● HOW TO COMPLETE THIS TASK: All the entries that follow must be written out again exactly.

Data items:
------------------------------

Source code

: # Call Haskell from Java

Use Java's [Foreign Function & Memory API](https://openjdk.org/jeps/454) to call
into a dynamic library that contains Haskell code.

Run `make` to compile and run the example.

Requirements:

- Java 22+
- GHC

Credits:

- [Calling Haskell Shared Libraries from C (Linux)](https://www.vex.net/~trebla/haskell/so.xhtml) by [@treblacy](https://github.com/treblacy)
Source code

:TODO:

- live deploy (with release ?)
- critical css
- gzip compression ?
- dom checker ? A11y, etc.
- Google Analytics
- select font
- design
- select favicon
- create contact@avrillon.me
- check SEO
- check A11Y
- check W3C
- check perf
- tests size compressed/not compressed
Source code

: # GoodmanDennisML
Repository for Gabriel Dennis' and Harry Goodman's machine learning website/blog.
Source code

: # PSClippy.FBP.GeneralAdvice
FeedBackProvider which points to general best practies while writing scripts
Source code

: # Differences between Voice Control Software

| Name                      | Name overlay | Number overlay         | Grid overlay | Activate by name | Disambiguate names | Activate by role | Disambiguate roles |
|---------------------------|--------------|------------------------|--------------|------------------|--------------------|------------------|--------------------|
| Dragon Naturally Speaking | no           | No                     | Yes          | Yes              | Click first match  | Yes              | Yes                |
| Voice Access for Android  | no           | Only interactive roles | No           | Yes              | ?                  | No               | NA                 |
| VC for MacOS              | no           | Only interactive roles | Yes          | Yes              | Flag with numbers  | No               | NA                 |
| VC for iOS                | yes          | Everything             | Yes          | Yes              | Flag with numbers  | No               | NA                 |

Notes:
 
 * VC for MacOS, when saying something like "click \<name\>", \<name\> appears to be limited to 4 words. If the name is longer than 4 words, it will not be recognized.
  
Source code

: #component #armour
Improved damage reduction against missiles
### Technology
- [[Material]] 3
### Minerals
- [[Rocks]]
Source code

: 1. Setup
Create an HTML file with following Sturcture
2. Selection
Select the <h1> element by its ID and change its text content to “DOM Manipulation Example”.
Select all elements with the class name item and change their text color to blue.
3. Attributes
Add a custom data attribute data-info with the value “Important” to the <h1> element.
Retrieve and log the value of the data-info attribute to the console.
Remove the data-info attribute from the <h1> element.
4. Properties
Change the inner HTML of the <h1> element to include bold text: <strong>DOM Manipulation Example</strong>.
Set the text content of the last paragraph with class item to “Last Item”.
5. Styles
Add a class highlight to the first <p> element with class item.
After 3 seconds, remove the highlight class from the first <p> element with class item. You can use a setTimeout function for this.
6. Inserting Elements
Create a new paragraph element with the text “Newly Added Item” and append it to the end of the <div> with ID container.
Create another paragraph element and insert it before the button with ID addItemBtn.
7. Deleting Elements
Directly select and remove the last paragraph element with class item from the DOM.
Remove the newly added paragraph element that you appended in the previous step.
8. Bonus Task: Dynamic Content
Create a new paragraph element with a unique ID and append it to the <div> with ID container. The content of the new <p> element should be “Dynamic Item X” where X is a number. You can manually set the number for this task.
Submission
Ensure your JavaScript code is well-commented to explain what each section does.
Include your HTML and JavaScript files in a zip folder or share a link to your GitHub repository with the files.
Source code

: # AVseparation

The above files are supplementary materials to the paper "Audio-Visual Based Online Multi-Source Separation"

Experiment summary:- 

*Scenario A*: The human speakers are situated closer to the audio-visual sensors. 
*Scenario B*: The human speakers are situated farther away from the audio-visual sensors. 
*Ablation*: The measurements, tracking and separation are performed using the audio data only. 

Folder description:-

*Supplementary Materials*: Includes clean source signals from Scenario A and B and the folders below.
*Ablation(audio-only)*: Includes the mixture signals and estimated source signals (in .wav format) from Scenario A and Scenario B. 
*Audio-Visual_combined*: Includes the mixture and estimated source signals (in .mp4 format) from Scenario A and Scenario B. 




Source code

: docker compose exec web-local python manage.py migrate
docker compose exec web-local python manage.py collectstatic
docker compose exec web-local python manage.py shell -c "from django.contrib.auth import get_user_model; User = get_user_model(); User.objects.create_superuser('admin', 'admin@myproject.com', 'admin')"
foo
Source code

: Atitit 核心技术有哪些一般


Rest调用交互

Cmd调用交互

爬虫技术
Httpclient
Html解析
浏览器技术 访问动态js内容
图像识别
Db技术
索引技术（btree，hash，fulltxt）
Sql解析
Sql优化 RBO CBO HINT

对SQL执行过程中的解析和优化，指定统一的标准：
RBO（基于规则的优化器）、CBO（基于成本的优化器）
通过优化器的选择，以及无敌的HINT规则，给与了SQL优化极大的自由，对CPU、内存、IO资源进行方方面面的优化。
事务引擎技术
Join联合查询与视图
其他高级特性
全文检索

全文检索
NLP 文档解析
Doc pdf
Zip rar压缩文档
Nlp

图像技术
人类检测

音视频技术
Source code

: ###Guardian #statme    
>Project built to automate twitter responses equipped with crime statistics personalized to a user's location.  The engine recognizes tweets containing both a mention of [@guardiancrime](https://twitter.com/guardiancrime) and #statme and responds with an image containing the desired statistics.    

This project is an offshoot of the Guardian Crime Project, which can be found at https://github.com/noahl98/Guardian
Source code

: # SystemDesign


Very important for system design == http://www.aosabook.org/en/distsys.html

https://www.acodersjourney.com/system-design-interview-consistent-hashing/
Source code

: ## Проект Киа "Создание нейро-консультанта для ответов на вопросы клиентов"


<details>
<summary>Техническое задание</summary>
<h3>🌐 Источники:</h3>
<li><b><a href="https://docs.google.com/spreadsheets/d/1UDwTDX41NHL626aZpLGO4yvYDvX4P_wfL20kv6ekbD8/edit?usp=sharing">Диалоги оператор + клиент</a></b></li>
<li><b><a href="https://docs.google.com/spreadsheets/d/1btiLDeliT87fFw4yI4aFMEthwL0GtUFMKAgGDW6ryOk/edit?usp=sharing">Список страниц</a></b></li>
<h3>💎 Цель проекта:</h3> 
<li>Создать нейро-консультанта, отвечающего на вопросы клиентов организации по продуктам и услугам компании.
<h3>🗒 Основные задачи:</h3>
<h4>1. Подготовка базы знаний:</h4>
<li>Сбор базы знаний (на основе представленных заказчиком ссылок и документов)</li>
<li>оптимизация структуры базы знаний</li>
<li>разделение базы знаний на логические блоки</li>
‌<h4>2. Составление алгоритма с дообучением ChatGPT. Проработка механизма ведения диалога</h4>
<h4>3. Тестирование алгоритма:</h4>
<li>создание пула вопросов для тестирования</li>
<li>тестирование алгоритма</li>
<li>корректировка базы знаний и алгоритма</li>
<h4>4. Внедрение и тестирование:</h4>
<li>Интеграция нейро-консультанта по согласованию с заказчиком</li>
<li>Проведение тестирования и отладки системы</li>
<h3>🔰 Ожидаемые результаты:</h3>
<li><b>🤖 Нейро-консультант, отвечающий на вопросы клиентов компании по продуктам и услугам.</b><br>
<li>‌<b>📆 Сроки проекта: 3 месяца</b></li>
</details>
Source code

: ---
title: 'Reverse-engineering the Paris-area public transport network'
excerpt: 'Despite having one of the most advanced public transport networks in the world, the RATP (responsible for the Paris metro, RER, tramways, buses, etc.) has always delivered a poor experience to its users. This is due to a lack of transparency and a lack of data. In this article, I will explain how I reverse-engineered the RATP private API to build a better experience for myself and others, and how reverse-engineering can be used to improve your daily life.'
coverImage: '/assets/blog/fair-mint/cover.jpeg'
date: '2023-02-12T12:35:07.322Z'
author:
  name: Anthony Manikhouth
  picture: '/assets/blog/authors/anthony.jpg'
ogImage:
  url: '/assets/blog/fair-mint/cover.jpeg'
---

------------------------------

● YOUR RESPONSE:
Source code

: # Call Haskell from Java

Use Java's [Foreign Function & Memory API](https://openjdk.org/jeps/454) to call
into a dynamic library that contains Haskell code.

Run `make` to compile and run the example.

Requirements:

- Java 22+
- GHC

Credits:

- [Calling Haskell Shared Libraries from C (Linux)](https://www.vex.net/~trebla/haskell/so.xhtml) by [@treblacy](https://github.com/treblacy)
Source code

:TODO:

- live deploy (with release ?)
- critical css
- gzip compression ?
- dom checker ? A11y, etc.
- Google Analytics
- select font
- design
- select favicon
- create contact@avrillon.me
- check SEO
- check A11Y
- check W3C
- check perf
- tests size compressed/not compressed
Source code

: # GoodmanDennisML
Repository for Gabriel Dennis' and Harry Goodman's machine learning website/blog.
Source code

: # PSClippy.FBP.GeneralAdvice
FeedBackProvider which points to general best practies while writing scripts
Source code

: # Differences between Voice Control Software

| Name                      | Name overlay | Number overlay         | Grid overlay | Activate by name | Disambiguate names | Activate by role | Disambiguate roles |
|---------------------------|--------------|------------------------|--------------|------------------|--------------------|------------------|--------------------|
| Dragon Naturally Speaking | no           | No                     | Yes          | Yes              | Click first match  | Yes              | Yes                |
| Voice Access for Android  | no           | Only interactive roles | No           | Yes              | ?                  | No               | NA                 |
| VC for MacOS              | no           | Only interactive roles | Yes          | Yes              | Flag with numbers  | No               | NA                 |
| VC for iOS                | yes          | Everything             | Yes          | Yes              | Flag with numbers  | No               | NA                 |

Notes:
 
 * VC for MacOS, when saying something like "click \<name\>", \<name\> appears to be limited to 4 words. If the name is longer than 4 words, it will not be recognized.
  
Source code

: #component #armour
Improved damage reduction against missiles
### Technology
- [[Material]] 3
### Minerals
- [[Rocks]]
Source code

: 1. Setup
Create an HTML file with following Sturcture
2. Selection
Select the <h1> element by its ID and change its text content to “DOM Manipulation Example”.
Select all elements with the class name item and change their text color to blue.
3. Attributes
Add a custom data attribute data-info with the value “Important” to the <h1> element.
Retrieve and log the value of the data-info attribute to the console.
Remove the data-info attribute from the <h1> element.
4. Properties
Change the inner HTML of the <h1> element to include bold text: <strong>DOM Manipulation Example</strong>.
Set the text content of the last paragraph with class item to “Last Item”.
5. Styles
Add a class highlight to the first <p> element with class item.
After 3 seconds, remove the highlight class from the first <p> element with class item. You can use a setTimeout function for this.
6. Inserting Elements
Create a new paragraph element with the text “Newly Added Item” and append it to the end of the <div> with ID container.
Create another paragraph element and insert it before the button with ID addItemBtn.
7. Deleting Elements
Directly select and remove the last paragraph element with class item from the DOM.
Remove the newly added paragraph element that you appended in the previous step.
8. Bonus Task: Dynamic Content
Create a new paragraph element with a unique ID and append it to the <div> with ID container. The content of the new <p> element should be “Dynamic Item X” where X is a number. You can manually set the number for this task.
Submission
Ensure your JavaScript code is well-commented to explain what each section does.
Include your HTML and JavaScript files in a zip folder or share a link to your GitHub repository with the files.
Source code

: # AVseparation

The above files are supplementary materials to the paper "Audio-Visual Based Online Multi-Source Separation"

Experiment summary:- 

*Scenario A*: The human speakers are situated closer to the audio-visual sensors. 
*Scenario B*: The human speakers are situated farther away from the audio-visual sensors. 
*Ablation*: The measurements, tracking and separation are performed using the audio data only. 

Folder description:-

*Supplementary Materials*: Includes clean source signals from Scenario A and B and the folders below.
*Ablation(audio-only)*: Includes the mixture signals and estimated source signals (in .wav format) from Scenario A and Scenario B. 
*Audio-Visual_combined*: Includes the mixture and estimated source signals (in .mp4 format) from Scenario A and Scenario B. 




Source code

: docker compose exec web-local python manage.py migrate
docker compose exec web-local python manage.py collectstatic
docker compose exec web-local python manage.py shell -c "from django.contrib.auth import get_user_model; User = get_user_model(); User.objects.create_superuser('admin', 'admin@myproject.com', 'admin')"
foo
Source code

: Atitit 核心技术有哪些一般


Rest调用交互

Cmd调用交互

爬虫技术
Httpclient
Html解析
浏览器技术 访问动态js内容
图像识别
Db技术
索引技术（btree，hash，fulltxt）
Sql解析
Sql优化 RBO CBO HINT

对SQL执行过程中的解析和优化，指定统一的标准：
RBO（基于规则的优化器）、CBO（基于成本的优化器）
通过优化器的选择，以及无敌的HINT规则，给与了SQL优化极大的自由，对CPU、内存、IO资源进行方方面面的优化。
事务引擎技术
Join联合查询与视图
其他高级特性
全文检索

全文检索
NLP 文档解析
Doc pdf
Zip rar压缩文档
Nlp

图像技术
人类检测

音视频技术
Source code

: ###Guardian #statme    
>Project built to automate twitter responses equipped with crime statistics personalized to a user's location.  The engine recognizes tweets containing both a mention of [@guardiancrime](https://twitter.com/guardiancrime) and #statme and responds with an image containing the desired statistics.    

This project is an offshoot of the Guardian Crime Project, which can be found at https://github.com/noahl98/Guardian
Source code

: # SystemDesign


Very important for system design == http://www.aosabook.org/en/distsys.html

https://www.acodersjourney.com/system-design-interview-consistent-hashing/
Source code

: ## Проект Киа "Создание нейро-консультанта для ответов на вопросы клиентов"


<details>
<summary>Техническое задание</summary>
<h3>🌐 Источники:</h3>
<li><b><a href="https://docs.google.com/spreadsheets/d/1UDwTDX41NHL626aZpLGO4yvYDvX4P_wfL20kv6ekbD8/edit?usp=sharing">Диалоги оператор + клиент</a></b></li>
<li><b><a href="https://docs.google.com/spreadsheets/d/1btiLDeliT87fFw4yI4aFMEthwL0GtUFMKAgGDW6ryOk/edit?usp=sharing">Список страниц</a></b></li>
<h3>💎 Цель проекта:</h3> 
<li>Создать нейро-консультанта, отвечающего на вопросы клиентов организации по продуктам и услугам компании.
<h3>🗒 Основные задачи:</h3>
<h4>1. Подготовка базы знаний:</h4>
<li>Сбор базы знаний (на основе представленных заказчиком ссылок и документов)</li>
<li>оптимизация структуры базы знаний</li>
<li>разделение базы знаний на логические блоки</li>
‌<h4>2. Составление алгоритма с дообучением ChatGPT. Проработка механизма ведения диалога</h4>
<h4>3. Тестирование алгоритма:</h4>
<li>создание пула вопросов для тестирования</li>
<li>тестирование алгоритма</li>
<li>корректировка базы знаний и алгоритма</li>
<h4>4. Внедрение и тестирование:</h4>
<li>Интеграция нейро-консультанта по согласованию с заказчиком</li>
<li>Проведение тестирования и отладки системы</li>
<h3>🔰 Ожидаемые результаты:</h3>
<li><b>🤖 Нейро-консультант, отвечающий на вопросы клиентов компании по продуктам и услугам.</b><br>
<li>‌<b>📆 Сроки проекта: 3 месяца</b></li>
</details>
Source code

: ---
title: 'Reverse-engineering the Paris-area public transport network'
excerpt: 'Despite having one of the most advanced public transport networks in the world, the RATP (responsible for the Paris metro, RER, tramways, buses, etc.) has always delivered a poor experience to its users. This is due to a lack of transparency and a lack of data. In this article, I will explain how I reverse-engineered the RATP private API to build a better experience for myself and others, and how reverse-engineering can be used to improve your daily life.'
coverImage: '/assets/blog/fair-mint/cover.jpeg'
date: '2023-02-12T12:35:07.322Z'
author:
  name: Anthony Manikhouth
  picture: '/assets/blog/authors/anthony.jpg'
ogImage:
  url: '/assets/blog/fair-mint/cover.jpeg'
---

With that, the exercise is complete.